In the embodiment, a gaussian noise code similar to the code of the first-mode image or the code of the second-mode image is input to the image generator, so that the first-mode image or the second-mode image belonging to the same object can be obtained, and a method for enhancing data of the specific-mode image is provided.

With further reference to fig. 3, as an implementation of the method shown in the above figures, the present application provides an embodiment of an apparatus for training of an image generator, which corresponds to the embodiment of the method shown in fig. 2, and which is particularly applicable to various electronic devices.

As shown in fig. 3, the training apparatus 300 of the image generator of the present embodiment may include: an encoding module 301, an image generation module 302, an image feature value generation module 303, and an image generator parameter adjustment module 304. The encoding module 301 is configured to input a first modality image and a second modality image of the same object to a pre-trained encoder, so as to obtain an encoding of the first modality image and an encoding of the second modality image; an image generation module 302 configured to input the encoding of the first modality image and the encoding of the second modality image to an initial model of an image generator, respectively, resulting in a first image and a second image; an image feature value generation module 303, configured to input the first image and the second image to a pre-trained target network model respectively, so as to obtain a feature value of the first image and a feature value of the second image; and the image generator parameter adjusting module 304 is configured to determine a loss function of an initial model of the image generator corresponding to the target network model based on the feature values of the first image, the feature values of the second image and the type of the target network model, and adjust parameters of the initial model of the image generator according to the loss function of the initial model of the image generator, so as to obtain a trained image generator.

In the present embodiment, in the training apparatus 300 of the image generator: the specific processing and the technical effects thereof of the encoding module 301, the image generating module 302, the image feature value generating module 303, and the image generator parameter adjusting module 304 can refer to the related descriptions of step 201 and step 204 in the corresponding embodiment of fig. 2, which are not described herein again.

In some optional implementations of this embodiment, the encoding module further includes a training module, and the training module includes: an initial encoding module configured to input a first modality image sample and a second modality image sample of the same object to an initial model of an encoder, resulting in an encoding of the first modality image sample and an encoding of the second modality image sample; and the encoder parameter adjusting module is configured to determine a loss function of an initial model of an encoder based on the cosine distance between the encoding of the first modality image sample and the encoding of the second modality image sample, and adjust parameters of the initial model of the encoder according to the loss function of the initial model of the encoder to obtain the trained encoder.

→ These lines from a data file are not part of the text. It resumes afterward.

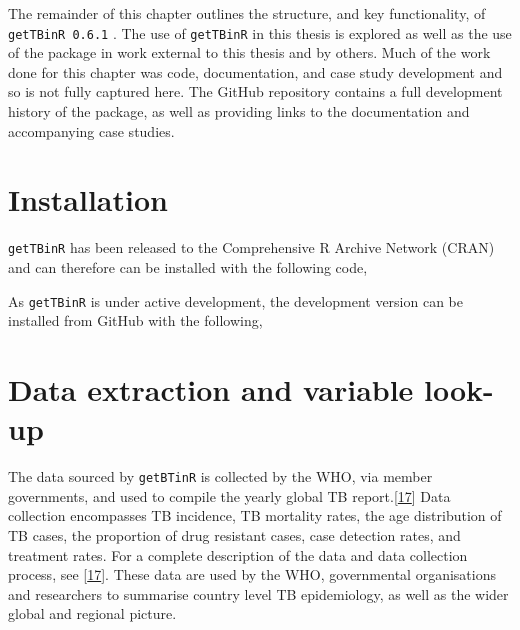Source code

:\documentclass[11pt,twoside]{bristolthesis}
\begin{document}
  The remainder of this chapter outlines the structure, and key functionality, of \texttt{getTBinR\ 0.6.1} . The use of \texttt{getTBinR} in this thesis is explored as well as the use of the package in work external to this thesis and by others. Much of the work done for this chapter was code, documentation, and case study development and so is not fully captured here. The GitHub repository contains a full development history of the package, as well as providing links to the documentation and accompanying case studies.
  
  \hypertarget{installation}{%
  \section{Installation}\label{installation}}
  
  \texttt{getTBinR} has been released to the Comprehensive R Archive Network (CRAN) and can therefore can be installed with the following code,
  \begin{Shaded}
  \begin{Highlighting}[]
  \NormalTok{(}\NormalTok{)}
  \end{Highlighting}
  \end{Shaded}
  As \texttt{getTBinR} is under active development, the development version can be installed from GitHub with the following,
  \begin{Shaded}
  \begin{Highlighting}[]
  \OperatorTok{::}\NormalTok{(}\NormalTok{)}
  \end{Highlighting}
  \end{Shaded}
  \hypertarget{data-extraction-and-variable-look-up}{%
  \section{Data extraction and variable look-up}\label{data-extraction-and-variable-look-up}}
  
  The data sourced by \texttt{getBTinR} is collected by the WHO, via member governments, and used to compile the yearly global TB report.{[}\protect\hyperlink{ref-WHO:2018}{17}{]} Data collection encompasses TB incidence, TB mortality rates, the age distribution of TB cases, the proportion of drug resistant cases, case detection rates, and treatment rates. For a complete description of the data and data collection process, see {[}\protect\hyperlink{ref-WHO:2018}{17}{]}. These data are used by the WHO, governmental organisations and researchers to summarise country level TB epidemiology, as well as the wider global and regional picture.
  
\end{document}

In some optional implementations of this embodiment, the target network model includes at least one of a face recognition network model, an image modality discrimination model, and a deep convolution network model.

In some optional implementations of this embodiment, when the target network model is a face recognition network model, the loss function of the initial model of the image generator is determined by a similarity between the feature values of the first image and the feature values of the second image.

In some optional implementations of this embodiment, when the target network model is an image modality discrimination model, the loss function of the initial model of the image generator is a loss function based on an image modality feature discrimination countermeasure.

In some optional implementations of this embodiment, when the target network model is a deep convolutional network model, the loss function of the initial model of the image generator is smooth-L1 loss.

In some optional implementations of the embodiment, the loss function of the initial model of the encoder is determined based on a mean of an encoding of an image to be expanded and a variance of an encoding of the image to be expanded, wherein the image to be expanded is the first modality image and/or the second modality image.

In some optional implementations of this embodiment, the apparatus further includes: and the simulated image generation module is configured to acquire the Gaussian noise code of the image to be expanded, input the Gaussian noise code to the trained image generator, and obtain a simulated image corresponding to the image to be expanded.

In some optional implementations of this embodiment, the first modality image is an RGB image, and the second modality image includes at least one of an NIR image and a Depth image.

Fig. 4 is a block diagram of an electronic device for training a training method of an image generator according to an embodiment of the present disclosure. Electronic devices are intended to represent various forms of digital computers, such as laptops, desktops, workstations, personal digital assistants, servers, blade servers, mainframes, and other appropriate computers. The electronic device may also represent various forms of mobile devices, such as personal digital processing, cellular phones, smart phones, wearable devices, and other similar computing devices. The components shown herein, their connections and relationships, and their functions, are meant to be examples only, and are not meant to limit implementations of the present application that are described and/or claimed herein.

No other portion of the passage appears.